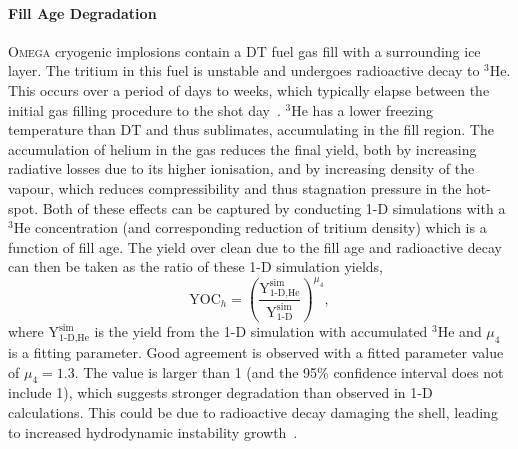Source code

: \paragraph*{Fill Age Degradation}
\textsc{Omega} cryogenic implosions contain a DT fuel gas fill with a surrounding ice layer.
The tritium in this fuel is unstable and undergoes radioactive decay to ${}^{3}\text{He}$.
This occurs over a period of days to weeks, which typically elapse between the initial gas filling procedure to the shot day~\cite{regan_national_2019}.
${}^{3}\text{He}$ has a lower freezing temperature than DT and thus sublimates, accumulating in the fill region.
The accumulation of helium in the gas reduces the final yield, both by increasing radiative losses due to its higher ionisation, and by increasing density of the vapour, which reduces compressibility and thus stagnation pressure in the hot-spot.
Both of these effects can be captured by conducting 1-D simulations with a ${}^{3}\text{He}$ concentration (and corresponding reduction of tritium density) which is a function of fill age.
The yield over clean due to the fill age and radioactive decay can then be taken as the ratio of these 1-D simulation yields,
\begin{equation}
    \text{YOC}_h = \left( \frac{\text{Y}^{\text{sim}}_{1\text{-D,He}}}{\text{Y}^{\text{sim}}_{1\text{-D}}} \right)^{\mu_4},
\end{equation}
where $\text{Y}^{\text{sim}}_{1\text{-D,He}}$ is the yield from the 1-D simulation with accumulated ${}^{3}\text{He}$ and $\mu_4$ is a fitting parameter.
Good agreement is observed with a fitted parameter value of $\mu_4 = 1.3$.
The value is larger than 1 (and the 95\% confidence interval does not include 1), which suggests stronger degradation than observed in 1-D calculations.
This could be due to radioactive decay damaging the shell, leading to increased hydrodynamic instability growth~\cite{lees_understanding_2023}.

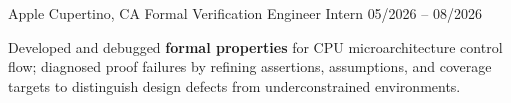 \vspace{0.8mm}


\begin{cventries}

\cventry
{Apple}
{Cupertino, CA}
{Formal Verification Engineer Intern}
{05/2026 -- 08/2026}
{
  \vspace{-3.5mm}
  \begin{cvitems}
    \item {Developed and debugged \textbf{formal properties} for CPU microarchitecture control flow; diagnosed proof failures by refining assertions, assumptions, and coverage targets to distinguish design defects from underconstrained environments.}
  \end{cvitems}
}

\end{cventries}
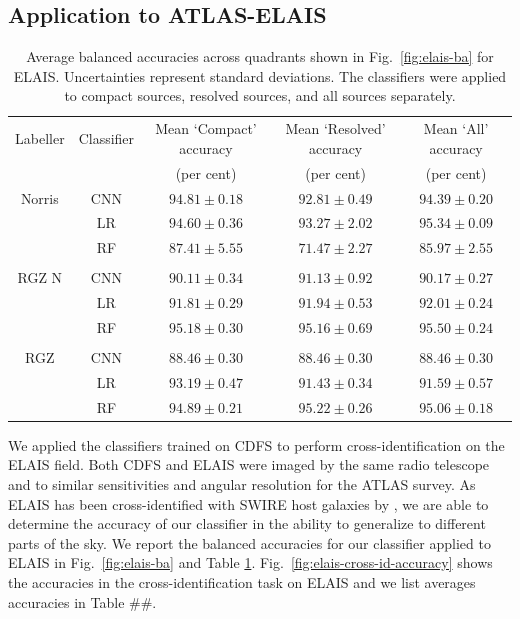 \documentclass[fleqn,usenatbib,usedcolumn]{mnras}
\begin{document}
\subsection{Application to ATLAS-ELAIS}
\label{sec:elais}
\begin{table}
\caption{Average balanced accuracies across quadrants shown in Fig.~\ref{fig:elais-ba} for ELAIS.
      Uncertainties represent standard deviations.
      The classifiers were applied to compact sources, resolved sources, and all
      sources separately.}
    \label{ba:average-accuracies-elais}
\begin{tabular}{ccccc}
\hline
Labeller & Classifier & Mean `Compact' accuracy & Mean `Resolved' accuracy & Mean `All' accuracy \\
 & & (per cent) & (per cent) & (per cent)\\
\hline
Norris & CNN & $94.81 \pm 0.18$ & $92.81 \pm 0.49$ & $94.39 \pm 0.20$ \\
 & LR & $94.60 \pm 0.36$ & $93.27 \pm 2.02$ & $95.34 \pm 0.09$ \\
 & RF & $87.41 \pm 5.55$ & $71.47 \pm 2.27$ & $85.97 \pm 2.55$ \\
 \\
RGZ N & CNN & $90.11 \pm 0.34$ & $91.13 \pm 0.92$ & $90.17 \pm 0.27$ \\
 & LR & $91.81 \pm 0.29$ & $91.94 \pm 0.53$ & $92.01 \pm 0.24$ \\
 & RF & $95.18 \pm 0.30$ & $95.16 \pm 0.69$ & $95.50 \pm 0.24$ \\
 \\
RGZ & CNN & $88.46 \pm 0.30$ & $88.46 \pm 0.30$ & $88.46 \pm 0.30$ \\
 & LR & $93.19 \pm 0.47$ & $91.43 \pm 0.34$ & $91.59 \pm 0.57$ \\
 & RF & $94.89 \pm 0.21$ & $95.22 \pm 0.26$ & $95.06 \pm 0.18$ \\
 \hline
\end{tabular}
\end{table}

We applied the classifiers trained on CDFS to perform cross-identification on the ELAIS field. Both CDFS and ELAIS were imaged by the same radio telescope and to similar sensitivities and angular resolution for the ATLAS survey.  As ELAIS has been cross-identified with SWIRE host galaxies by \citet{middelberg08}, we are able to determine the accuracy of our classifier in the ability to generalize to different parts of the sky. We report the balanced accuracies for our classifier applied to ELAIS in Fig.~\ref{fig:elais-ba} and Table \ref{ba:average-accuracies-elais}. Fig.~\ref{fig:elais-cross-id-accuracy} shows the accuracies in the cross-identification task on ELAIS and we list averages accuracies in Table \#\#.
\end{document}
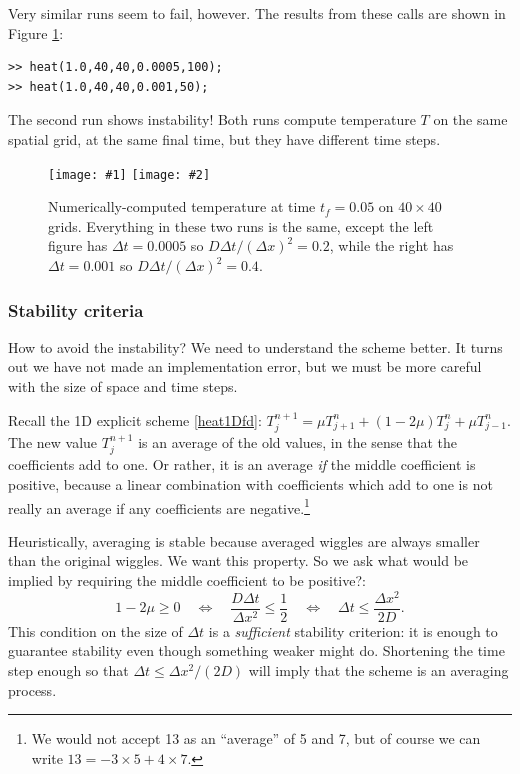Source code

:\documentclass[titlepage,letterpaper,final,12pt]{scrartcl}
\newcommand{\minput}[1]{
\bigskip
\begin{quote}
\bigskip
\VerbatimInput[frame=single,framesep=3mm,label=\fbox{\normalsize \textsl{\,#1.m\,}},fontfamily=courier,fontsize=\scriptsize]{../mfiles/#1.slim.m}
\bigskip
\end{quote}
}
\newcommand{\twofigsizes}[5]{
\begin{figure}[ht]
\centering
\texttt{[image: \#1]} \quad
\texttt{[image: \#2]}
\caption{#3}
\label{fig:#1}
\end{figure}}
\newcommand{\twofig}[3]{\twofigsizes{#1}{#2}{#3}{2.5in}{2.5in}}
\begin{document}
\minput{heat}

Very similar runs seem to fail, however.  The results from these calls are shown in Figure \ref{fig:stability}:
\begin{Verbatim}
>> heat(1.0,40,40,0.0005,100);
>> heat(1.0,40,40,0.001,50);
\end{Verbatim}
The second run shows instability!  Both runs compute temperature $T$ on the same spatial grid, at the same final time, but they have different time steps.

\twofig{stability}{instability}{Numerically-computed temperature at time $t_f=0.05$ on $40\times 40$ grids.  Everything in these two runs is the same, except the left figure has $\Delta t=0.0005$ so $D\Delta t/(\Delta x)^2= 0.2$, while the right has $\Delta t=0.001$ so $D\Delta t/(\Delta x)^2= 0.4$.}

\subsubsection*{Stability criteria}  How to avoid the instability?  We need to understand the scheme better.  It turns out we have not made an implementation error, but we must be more careful with the size of space and time steps.

Recall the 1D explicit scheme \eqref{heat1Dfd}: $T_j^{n+1} = \mu T_{j+1}^n + (1 - 2 \mu) T_j^n + \mu T_{j-1}^n$.  The new value $T_j^{n+1}$ is an average of the old values, in the sense that the coefficients add to one.  Or rather, it is an average \emph{if} the middle coefficient is positive, because a linear combination with coefficients which add to one is not really an average if any coefficients are negative.\footnote{We would not accept 13 as an ``average'' of 5 and 7, but of course we can write $13 = -3 \times 5 + 4 \times 7$.}

Heuristically, averaging is stable because averaged wiggles are always smaller than the original wiggles.  We want this property.  So we ask what would be implied by requiring the middle coefficient to be positive?:
\begin{equation}
   1 - 2 \mu \ge 0 \quad \iff \quad \frac{D\Delta t}{\Delta x^2} \le \frac{1}{2} \quad \iff \quad \Delta t \le \frac{\Delta x^2}{2 D}.  \label{stabcrit}
\end{equation}
This condition on the size of $\Delta t$ is a \emph{sufficient} stability criterion: it is enough to guarantee stability even though something weaker might do.  Shortening the time step enough so that $\Delta t \le \Delta x^2/(2 D)$ will imply that the scheme is an averaging process.
\end{document}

----------

- [REQUIREMENT]
Copy each line of the listing that holds the word "begin".

- [OUTPUT OF THE EXERCISE]
\begin{equation}
\begin{cventries}
  \begin{cvitems}
\begin{document}
\begin{table}
\begin{tabular}{ccccc}
\begin{quote}
\begin{figure}[ht]
\begin{document}
\begin{Verbatim}
\begin{equation}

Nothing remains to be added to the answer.